[What to produce] Work through the data below line by line and say how many lines hold "structured"; give only the number.

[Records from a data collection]
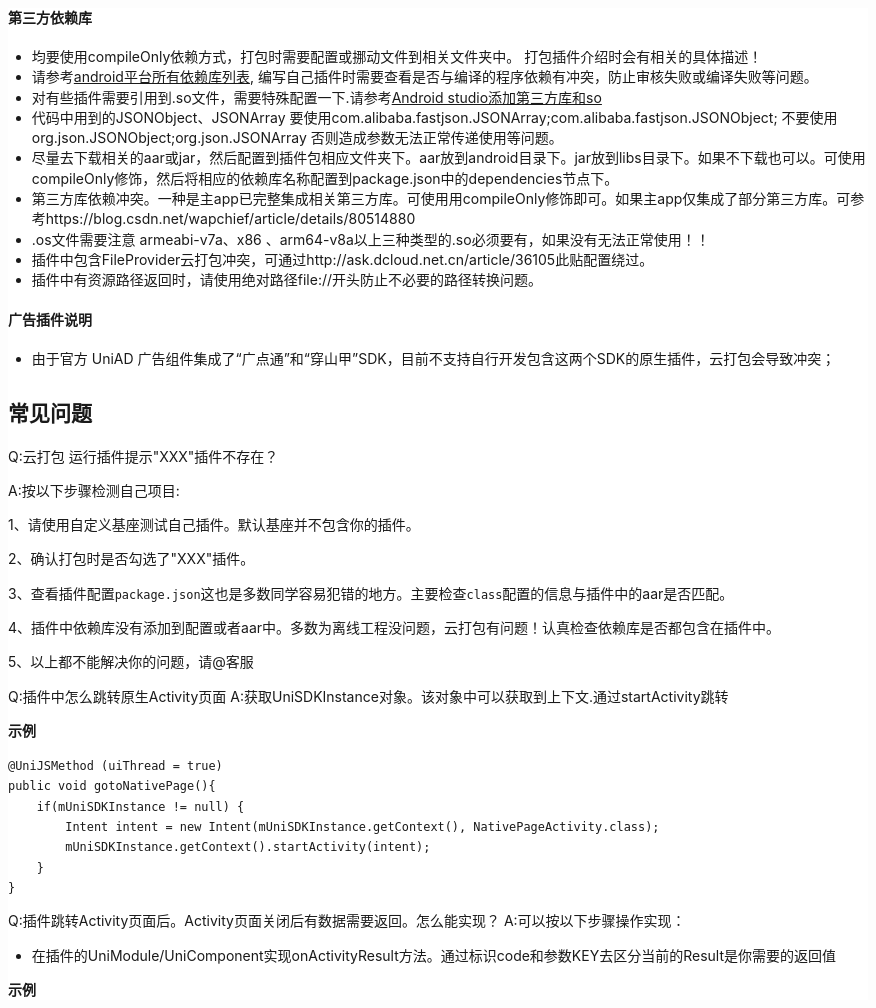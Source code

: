 #### 第三方依赖库
+ 均要使用compileOnly依赖方式，打包时需要配置或挪动文件到相关文件夹中。 打包插件介绍时会有相关的具体描述！
+ 请参考[android平台所有依赖库列表](http://ask.dcloud.net.cn/article/35419), 编写自己插件时需要查看是否与编译的程序依赖有冲突，防止审核失败或编译失败等问题。
+ 对有些插件需要引用到.so文件，需要特殊配置一下.请参考[Android studio添加第三方库和so](https://blog.csdn.net/anhenzhufeng/article/details/78913341)
+ 代码中用到的JSONObject、JSONArray 要使用com.alibaba.fastjson.JSONArray;com.alibaba.fastjson.JSONObject; 不要使用org.json.JSONObject;org.json.JSONArray 否则造成参数无法正常传递使用等问题。
+ 尽量去下载相关的aar或jar，然后配置到插件包相应文件夹下。aar放到android目录下。jar放到libs目录下。如果不下载也可以。可使用compileOnly修饰，然后将相应的依赖库名称配置到package.json中的dependencies节点下。
+ 第三方库依赖冲突。一种是主app已完整集成相关第三方库。可使用用compileOnly修饰即可。如果主app仅集成了部分第三方库。可参考https://blog.csdn.net/wapchief/article/details/80514880
+ .os文件需要注意 armeabi-v7a、x86 、arm64-v8a以上三种类型的.so必须要有，如果没有无法正常使用！！
+ 插件中包含FileProvider云打包冲突，可通过http://ask.dcloud.net.cn/article/36105此贴配置绕过。
+ 插件中有资源路径返回时，请使用绝对路径file://开头防止不必要的路径转换问题。


#### 广告插件说明
+ 由于官方 UniAD 广告组件集成了“广点通”和“穿山甲”SDK，目前不支持自行开发包含这两个SDK的原生插件，云打包会导致冲突；

## 常见问题

Q:云打包 运行插件提示"XXX"插件不存在？

A:按以下步骤检测自己项目:

1、请使用自定义基座测试自己插件。默认基座并不包含你的插件。

2、确认打包时是否勾选了"XXX"插件。

3、查看插件配置`package.json`这也是多数同学容易犯错的地方。主要检查`class`配置的信息与插件中的aar是否匹配。

4、插件中依赖库没有添加到配置或者aar中。多数为离线工程没问题，云打包有问题！认真检查依赖库是否都包含在插件中。

5、以上都不能解决你的问题，请@客服

Q:插件中怎么跳转原生Activity页面
A:获取UniSDKInstance对象。该对象中可以获取到上下文.通过startActivity跳转

**示例**

```
@UniJSMethod (uiThread = true)
public void gotoNativePage(){
    if(mUniSDKInstance != null) {
        Intent intent = new Intent(mUniSDKInstance.getContext(), NativePageActivity.class);
        mUniSDKInstance.getContext().startActivity(intent);
    }
}
```

Q:插件跳转Activity页面后。Activity页面关闭后有数据需要返回。怎么能实现？
A:可以按以下步骤操作实现：
   * 在插件的UniModule/UniComponent实现onActivityResult方法。通过标识code和参数KEY去区分当前的Result是你需要的返回值
   
   **示例**
   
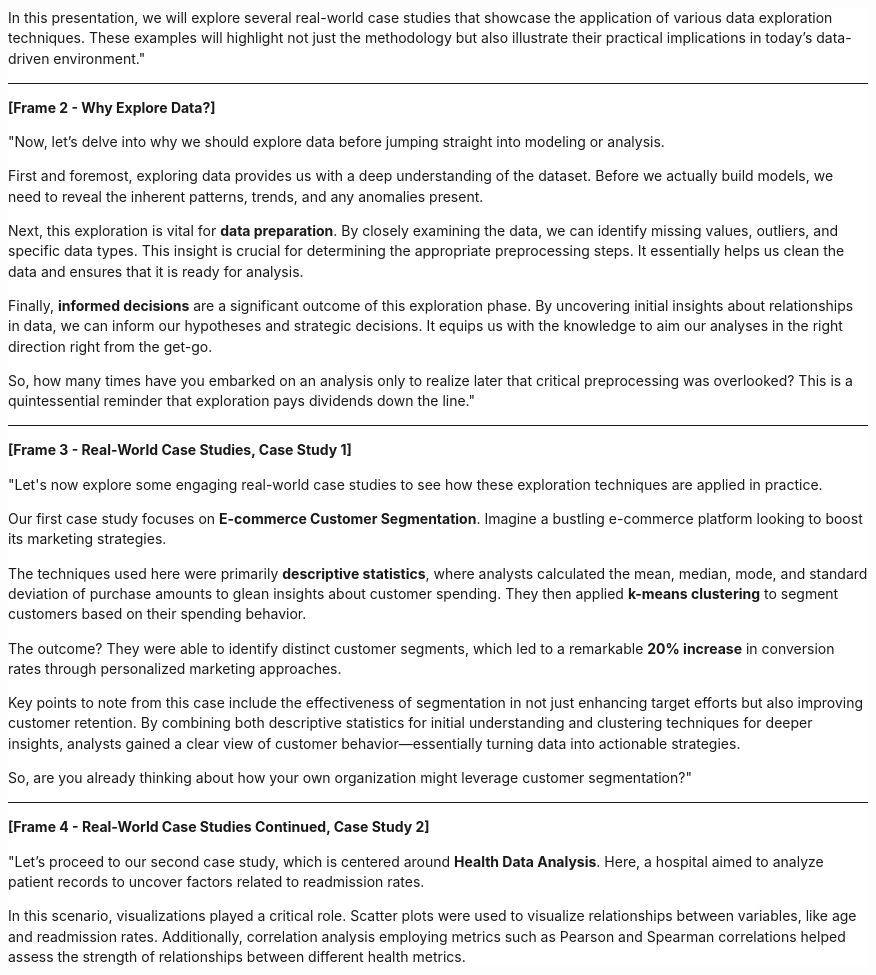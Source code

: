 In this presentation, we will explore several real-world case studies that showcase the application of various data exploration techniques. These examples will highlight not just the methodology but also illustrate their practical implications in today’s data-driven environment."

---

**[Frame 2 - Why Explore Data?]**

"Now, let’s delve into why we should explore data before jumping straight into modeling or analysis. 

First and foremost, exploring data provides us with a deep understanding of the dataset. Before we actually build models, we need to reveal the inherent patterns, trends, and any anomalies present. 

Next, this exploration is vital for **data preparation**. By closely examining the data, we can identify missing values, outliers, and specific data types. This insight is crucial for determining the appropriate preprocessing steps. It essentially helps us clean the data and ensures that it is ready for analysis.

Finally, **informed decisions** are a significant outcome of this exploration phase. By uncovering initial insights about relationships in data, we can inform our hypotheses and strategic decisions. It equips us with the knowledge to aim our analyses in the right direction right from the get-go.

So, how many times have you embarked on an analysis only to realize later that critical preprocessing was overlooked? This is a quintessential reminder that exploration pays dividends down the line."

---

**[Frame 3 - Real-World Case Studies, Case Study 1]**

"Let's now explore some engaging real-world case studies to see how these exploration techniques are applied in practice. 

Our first case study focuses on **E-commerce Customer Segmentation**. Imagine a bustling e-commerce platform looking to boost its marketing strategies. 

The techniques used here were primarily **descriptive statistics**, where analysts calculated the mean, median, mode, and standard deviation of purchase amounts to glean insights about customer spending. They then applied **k-means clustering** to segment customers based on their spending behavior. 

The outcome? They were able to identify distinct customer segments, which led to a remarkable **20% increase** in conversion rates through personalized marketing approaches. 

Key points to note from this case include the effectiveness of segmentation in not just enhancing target efforts but also improving customer retention. By combining both descriptive statistics for initial understanding and clustering techniques for deeper insights, analysts gained a clear view of customer behavior—essentially turning data into actionable strategies.

So, are you already thinking about how your own organization might leverage customer segmentation?"

---

**[Frame 4 - Real-World Case Studies Continued, Case Study 2]**

"Let’s proceed to our second case study, which is centered around **Health Data Analysis**. Here, a hospital aimed to analyze patient records to uncover factors related to readmission rates. 

In this scenario, visualizations played a critical role. Scatter plots were used to visualize relationships between variables, like age and readmission rates. Additionally, correlation analysis employing metrics such as Pearson and Spearman correlations helped assess the strength of relationships between different health metrics. 
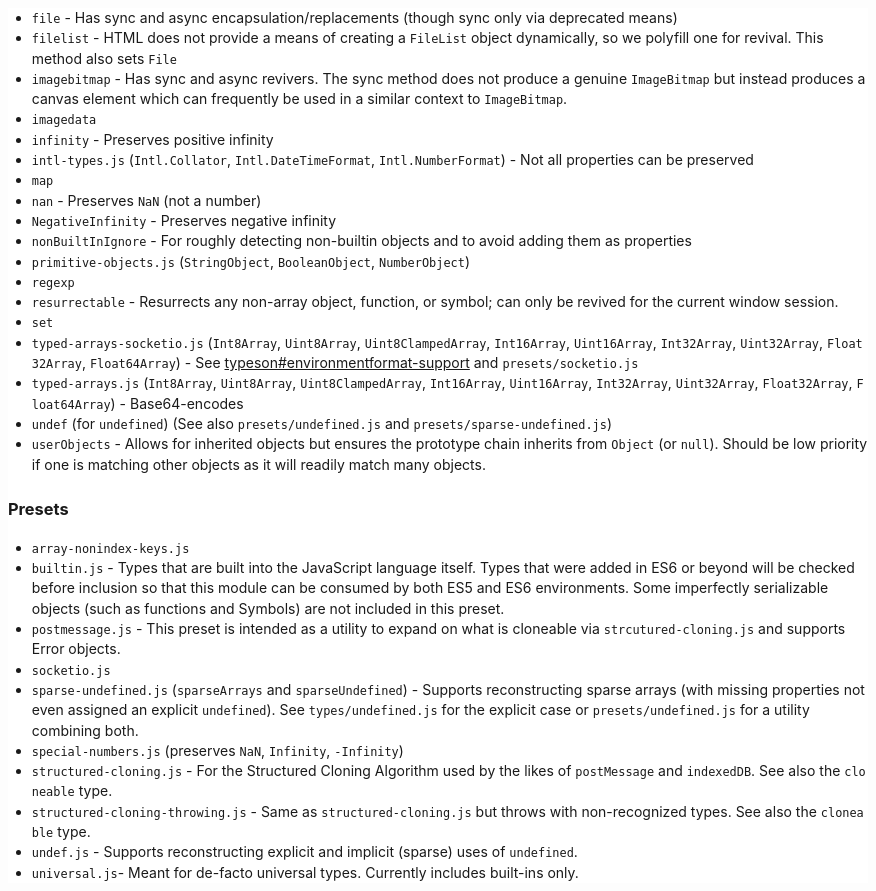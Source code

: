- `file` - Has sync and async encapsulation/replacements (though sync only
    via deprecated means)
- `filelist` - HTML does not provide a means of creating a `FileList` object
    dynamically, so we polyfill one for revival. This method also sets `File`
- `imagebitmap` - Has sync and async revivers. The sync method does not produce
    a genuine `ImageBitmap` but instead produces a canvas element which can
    frequently be used in a similar context to `ImageBitmap`.
- `imagedata`
- `infinity` - Preserves positive infinity
- `intl-types.js` (`Intl.Collator`, `Intl.DateTimeFormat`, `Intl.NumberFormat`) -
    Not all properties can be preserved
- `map`
- `nan` - Preserves `NaN` (not a number)
- `NegativeInfinity` - Preserves negative infinity
- `nonBuiltInIgnore` - For roughly detecting non-builtin objects and to avoid
    adding them as properties
- `primitive-objects.js` (`StringObject`, `BooleanObject`, `NumberObject`)
- `regexp`
- `resurrectable` - Resurrects any non-array object, function, or symbol; can
    only be revived for the current window session.
- `set`
- `typed-arrays-socketio.js` (`Int8Array`, `Uint8Array`, `Uint8ClampedArray`,
    `Int16Array`, `Uint16Array`, `Int32Array`, `Uint32Array`, `Float32Array`,
    `Float64Array`) - See
    [typeson#environmentformat-support](https://github.com/dfahlander/typeson#environmentformat-support)
    and `presets/socketio.js`
- `typed-arrays.js` (`Int8Array`, `Uint8Array`, `Uint8ClampedArray`,
    `Int16Array`, `Uint16Array`, `Int32Array`, `Uint32Array`,
    `Float32Array`, `Float64Array`) - Base64-encodes
- `undef` (for `undefined`) (See also `presets/undefined.js` and
    `presets/sparse-undefined.js`)
- `userObjects` - Allows for inherited objects but ensures the prototype chain
    inherits from `Object` (or `null`). Should be low priority if one is
    matching other objects as it will readily match many objects.

### Presets

- `array-nonindex-keys.js`
- `builtin.js` - Types that are built into the JavaScript language itself.
    Types that were added in ES6 or beyond will be checked before inclusion
    so that this module can be consumed by both ES5 and ES6 environments.
    Some imperfectly serializable objects (such as functions and Symbols)
    are not included in this preset.
- `postmessage.js` - This preset is intended as a utility to expand on what is
    cloneable via `strcutured-cloning.js` and supports Error objects.
- `socketio.js`
- `sparse-undefined.js` (`sparseArrays` and `sparseUndefined`) - Supports
    reconstructing sparse arrays (with missing properties not even assigned
    an explicit `undefined`). See `types/undefined.js` for the explicit case
    or `presets/undefined.js` for a utility combining both.
- `special-numbers.js` (preserves `NaN`, `Infinity`, `-Infinity`)
- `structured-cloning.js` - For the Structured Cloning Algorithm used by the
    likes of `postMessage` and `indexedDB`. See also the `cloneable` type.
- `structured-cloning-throwing.js` - Same as `structured-cloning.js` but
    throws with non-recognized types. See also the `cloneable` type.
- `undef.js` - Supports reconstructing explicit and implicit (sparse)
    uses of `undefined`.
- `universal.js`- Meant for de-facto universal types. Currently includes
    built-ins only.
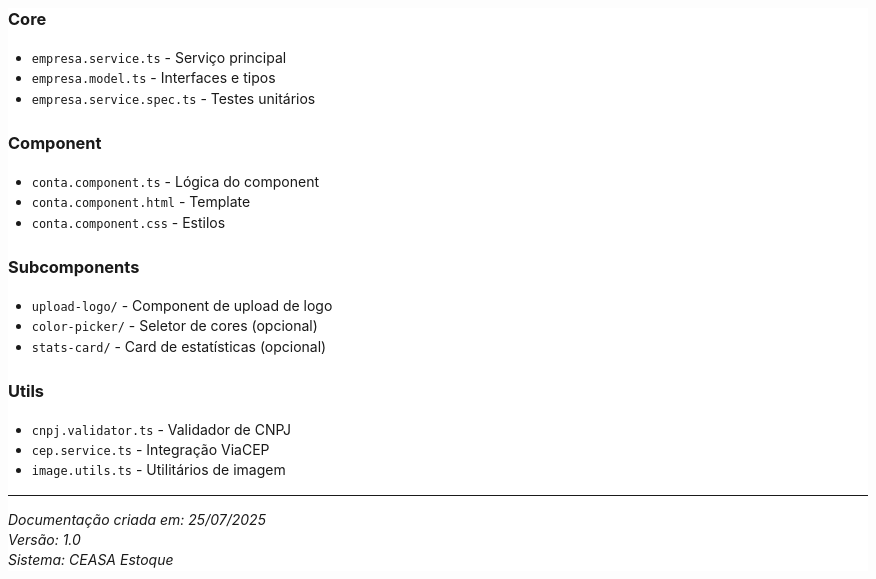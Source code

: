 ### **Core**
- `empresa.service.ts` - Serviço principal
- `empresa.model.ts` - Interfaces e tipos
- `empresa.service.spec.ts` - Testes unitários

### **Component**
- `conta.component.ts` - Lógica do component
- `conta.component.html` - Template
- `conta.component.css` - Estilos

### **Subcomponents**
- `upload-logo/` - Component de upload de logo
- `color-picker/` - Seletor de cores (opcional)
- `stats-card/` - Card de estatísticas (opcional)

### **Utils**
- `cnpj.validator.ts` - Validador de CNPJ
- `cep.service.ts` - Integração ViaCEP
- `image.utils.ts` - Utilitários de imagem

---

*Documentação criada em: 25/07/2025*  
*Versão: 1.0*  
*Sistema: CEASA Estoque*
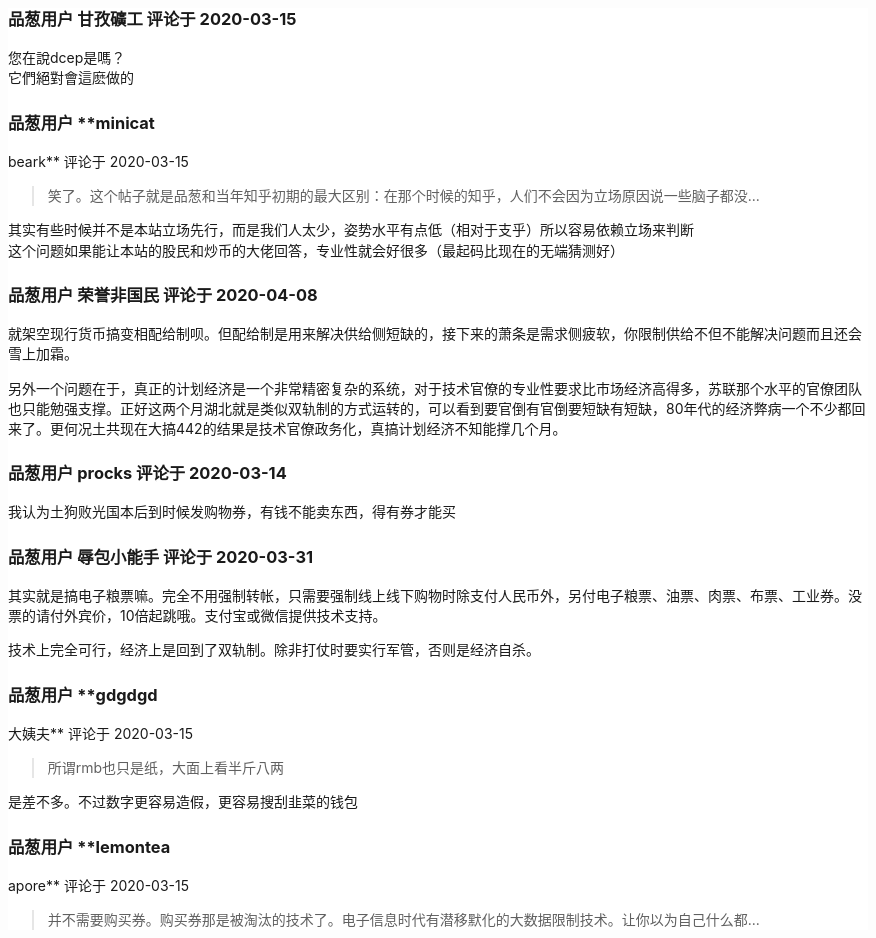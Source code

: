 ### 品葱用户 **甘孜礦工** 评论于 2020-03-15
        
您在說dcep是嗎？  
它們絕對會這麽做的
        


            
### 品葱用户 **minicat 
beark** 评论于 2020-03-15
        
> 笑了。这个帖子就是品葱和当年知乎初期的最大区别：在那个时候的知乎，人们不会因为立场原因说一些脑子都没...

  
其实有些时候并不是本站立场先行，而是我们人太少，姿势水平有点低（相对于支乎）所以容易依赖立场来判断  
这个问题如果能让本站的股民和炒币的大佬回答，专业性就会好很多（最起码比现在的无端猜测好）
        


            
### 品葱用户 **荣誉非国民** 评论于 2020-04-08
        
就架空现行货币搞变相配给制呗。但配给制是用来解决供给侧短缺的，接下来的萧条是需求侧疲软，你限制供给不但不能解决问题而且还会雪上加霜。  
  
另外一个问题在于，真正的计划经济是一个非常精密复杂的系统，对于技术官僚的专业性要求比市场经济高得多，苏联那个水平的官僚团队也只能勉强支撑。正好这两个月湖北就是类似双轨制的方式运转的，可以看到要官倒有官倒要短缺有短缺，80年代的经济弊病一个不少都回来了。更何况土共现在大搞442的结果是技术官僚政务化，真搞计划经济不知能撑几个月。
        


            
### 品葱用户 **procks** 评论于 2020-03-14
        
我认为土狗败光国本后到时候发购物券，有钱不能卖东西，得有券才能买
        


            
### 品葱用户 **辱包小能手** 评论于 2020-03-31
        
其实就是搞电子粮票嘛。完全不用强制转帐，只需要强制线上线下购物时除支付人民币外，另付电子粮票、油票、肉票、布票、工业券。没票的请付外宾价，10倍起跳哦。支付宝或微信提供技术支持。  
  
技术上完全可行，经济上是回到了双轨制。除非打仗时要实行军管，否则是经济自杀。
        


            
### 品葱用户 **gdgdgd 
大姨夫** 评论于 2020-03-15
        
> 所谓rmb也只是纸，大面上看半斤八两

  
是差不多。不过数字更容易造假，更容易搜刮韭菜的钱包
        


            
### 品葱用户 **lemontea

apore** 评论于 2020-03-15
        
> 并不需要购买券。购买券那是被淘汰的技术了。电子信息时代有潜移默化的大数据限制技术。让你以为自己什么都...

  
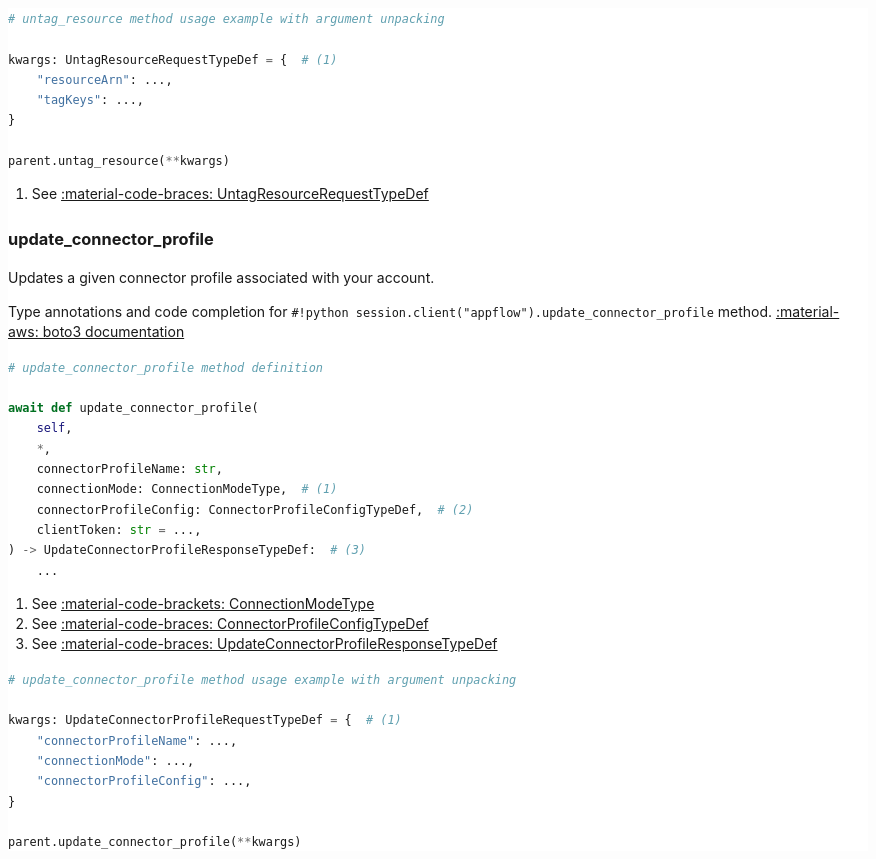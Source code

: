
 ```python
# untag_resource method usage example with argument unpacking

kwargs: UntagResourceRequestTypeDef = {  # (1)
    "resourceArn": ...,
    "tagKeys": ...,
}

parent.untag_resource(**kwargs)
```

1. See [:material-code-braces: UntagResourceRequestTypeDef](./type_defs.md#untagresourcerequesttypedef)

### update\_connector\_profile

Updates a given connector profile associated with your account.

Type annotations and code completion for `#!python session.client("appflow").update_connector_profile` method.
[:material-aws: boto3 documentation](https://boto3.amazonaws.com/v1/documentation/api/latest/reference/services/appflow.html#Appflow.Client)

```python
# update_connector_profile method definition

await def update_connector_profile(
    self,
    *,
    connectorProfileName: str,
    connectionMode: ConnectionModeType,  # (1)
    connectorProfileConfig: ConnectorProfileConfigTypeDef,  # (2)
    clientToken: str = ...,
) -> UpdateConnectorProfileResponseTypeDef:  # (3)
    ...
```

1. See [:material-code-brackets: ConnectionModeType](./literals.md#connectionmodetype)
2. See [:material-code-braces: ConnectorProfileConfigTypeDef](./type_defs.md#connectorprofileconfigtypedef)
3. See [:material-code-braces: UpdateConnectorProfileResponseTypeDef](./type_defs.md#updateconnectorprofileresponsetypedef)


```python
# update_connector_profile method usage example with argument unpacking

kwargs: UpdateConnectorProfileRequestTypeDef = {  # (1)
    "connectorProfileName": ...,
    "connectionMode": ...,
    "connectorProfileConfig": ...,
}

parent.update_connector_profile(**kwargs)
```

[Output] 2